[[ Material to process open ]]
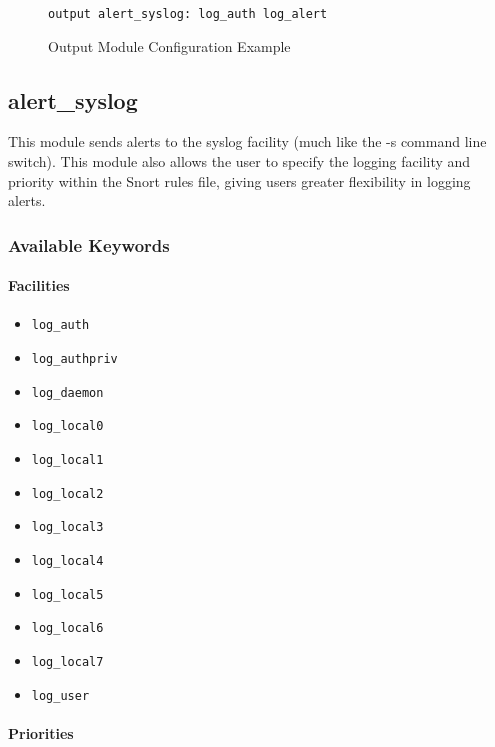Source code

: \documentclass[english]{report}
\begin{document}
\begin{figure}[!hbpt]
\begin{verbatim}
output alert_syslog: log_auth log_alert
\end{verbatim}

\caption{\label{output config example}Output Module Configuration Example}
\end{figure}

\subsection{alert\_syslog \label{alert syslog lable}}

This module sends alerts to the syslog facility (much like the -s
command line switch). This module also allows the user to specify
the logging facility and priority within the Snort rules file, giving
users greater flexibility in logging alerts.

\subsubsection{Available Keywords}


\paragraph{Facilities}

\begin{itemize}
\item \texttt{log\_auth} 
\item \texttt{log\_authpriv} 
\item \texttt{log\_daemon}
\item \texttt{log\_local0} 
\item \texttt{log\_local1}
\item \texttt{log\_local2}
\item \texttt{log\_local3}
\item \texttt{log\_local4}
\item \texttt{log\_local5}
\item \texttt{log\_local6}
\item \texttt{log\_local7}
\item \texttt{log\_user}
\end{itemize}

\paragraph{Priorities}
\end{document}
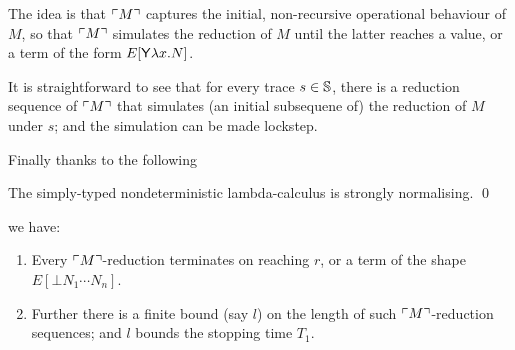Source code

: The idea is that ${\ulcorner{M}\urcorner}$ captures the initial, non-recursive operational behaviour of $M$, so that ${\ulcorner{M}\urcorner}$ simulates the reduction of $M$ until the latter reaches a value, or a term of the form $E[\mathsf{Y} \lambda x. N]$.

It is straightforward to see that for every trace $s \in {\mathbb{S}}$, there is a reduction sequence of ${\ulcorner{M}\urcorner}$ that simulates (an initial subsequene of) the reduction of $M$ under $s$;
and the simulation can be made lockstep.

Finally thanks to the following
\begin{theorem}[de Groote]
\label{thm:de groote}
The simply-typed nondeterministic lambda-calculus is strongly normalising. \qed
\end{theorem}
we have:

\begin{enumerate}
\item Every ${\ulcorner{M}\urcorner}$-reduction terminates on reaching $r$, or a term of the shape $E[\bot N_1 \cdots N_n]$.

\item Further there is a finite bound (say $l$) on the length of such ${\ulcorner{M}\urcorner}$-reduction sequences; and $l$ bounds the stopping time $T_1$.
\end{enumerate}


\iffalse
@inproceedings{DBLP:conf/lfcs/Groote94,
  author    = {Philippe de Groote},
  editor    = {Anil Nerode and
               Yuri V. Matiyasevich},
  title     = {Strong Normalization in a Non-Deterministic Typed Lambda-Calculus},
  booktitle = {Logical Foundations of Computer Science, Third International Symposium,
               LFCS'94, St. Petersburg, Russia, July 11-14, 1994, Proceedings},
  series    = {Lecture Notes in Computer Science},
  volume    = {813},
  pages     = {142--152},
  publisher = {Springer},
  year      = {1994},
  url       = {https://doi.org/10.1007/3-540-58140-5\_15},
  doi       = {10.1007/3-540-58140-5\_15},
  timestamp = {Tue, 14 May 2019 10:00:54 +0200},
  biburl    = {https://dblp.org/rec/conf/lfcs/Groote94.bib},
  bibsource = {dblp computer science bibliography, https://dblp.org}
}
\fi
[[ Material to process closed ]]
▶ **Exercise directions**
Where a record above contains a picture, leave the picture out and transcribe everything else exactly.

▶ **Task answer**
Source code

: \documentclass[english]{report}
\begin{document}
\begin{figure}[!hbpt]
\begin{verbatim}
output alert_syslog: log_auth log_alert
\end{verbatim}

\caption{\label{output config example}Output Module Configuration Example}
\end{figure}

\subsection{alert\_syslog \label{alert syslog lable}}

This module sends alerts to the syslog facility (much like the -s
command line switch). This module also allows the user to specify
the logging facility and priority within the Snort rules file, giving
users greater flexibility in logging alerts.

\subsubsection{Available Keywords}


\paragraph{Facilities}

\begin{itemize}
\item \texttt{log\_auth} 
\item \texttt{log\_authpriv} 
\item \texttt{log\_daemon}
\item \texttt{log\_local0} 
\item \texttt{log\_local1}
\item \texttt{log\_local2}
\item \texttt{log\_local3}
\item \texttt{log\_local4}
\item \texttt{log\_local5}
\item \texttt{log\_local6}
\item \texttt{log\_local7}
\item \texttt{log\_user}
\end{itemize}

\paragraph{Priorities}
\end{document}
Source code

: The idea is that ${\ulcorner{M}\urcorner}$ captures the initial, non-recursive operational behaviour of $M$, so that ${\ulcorner{M}\urcorner}$ simulates the reduction of $M$ until the latter reaches a value, or a term of the form $E[\mathsf{Y} \lambda x. N]$.

It is straightforward to see that for every trace $s \in {\mathbb{S}}$, there is a reduction sequence of ${\ulcorner{M}\urcorner}$ that simulates (an initial subsequene of) the reduction of $M$ under $s$;
and the simulation can be made lockstep.

Finally thanks to the following
\begin{theorem}[de Groote]
\label{thm:de groote}
The simply-typed nondeterministic lambda-calculus is strongly normalising. \qed
\end{theorem}
we have:

\begin{enumerate}
\item Every ${\ulcorner{M}\urcorner}$-reduction terminates on reaching $r$, or a term of the shape $E[\bot N_1 \cdots N_n]$.

\item Further there is a finite bound (say $l$) on the length of such ${\ulcorner{M}\urcorner}$-reduction sequences; and $l$ bounds the stopping time $T_1$.
\end{enumerate}


\iffalse
@inproceedings{DBLP:conf/lfcs/Groote94,
  author    = {Philippe de Groote},
  editor    = {Anil Nerode and
               Yuri V. Matiyasevich},
  title     = {Strong Normalization in a Non-Deterministic Typed Lambda-Calculus},
  booktitle = {Logical Foundations of Computer Science, Third International Symposium,
               LFCS'94, St. Petersburg, Russia, July 11-14, 1994, Proceedings},
  series    = {Lecture Notes in Computer Science},
  volume    = {813},
  pages     = {142--152},
  publisher = {Springer},
  year      = {1994},
  url       = {https://doi.org/10.1007/3-540-58140-5\_15},
  doi       = {10.1007/3-540-58140-5\_15},
  timestamp = {Tue, 14 May 2019 10:00:54 +0200},
  biburl    = {https://dblp.org/rec/conf/lfcs/Groote94.bib},
  bibsource = {dblp computer science bibliography, https://dblp.org}
}
\fi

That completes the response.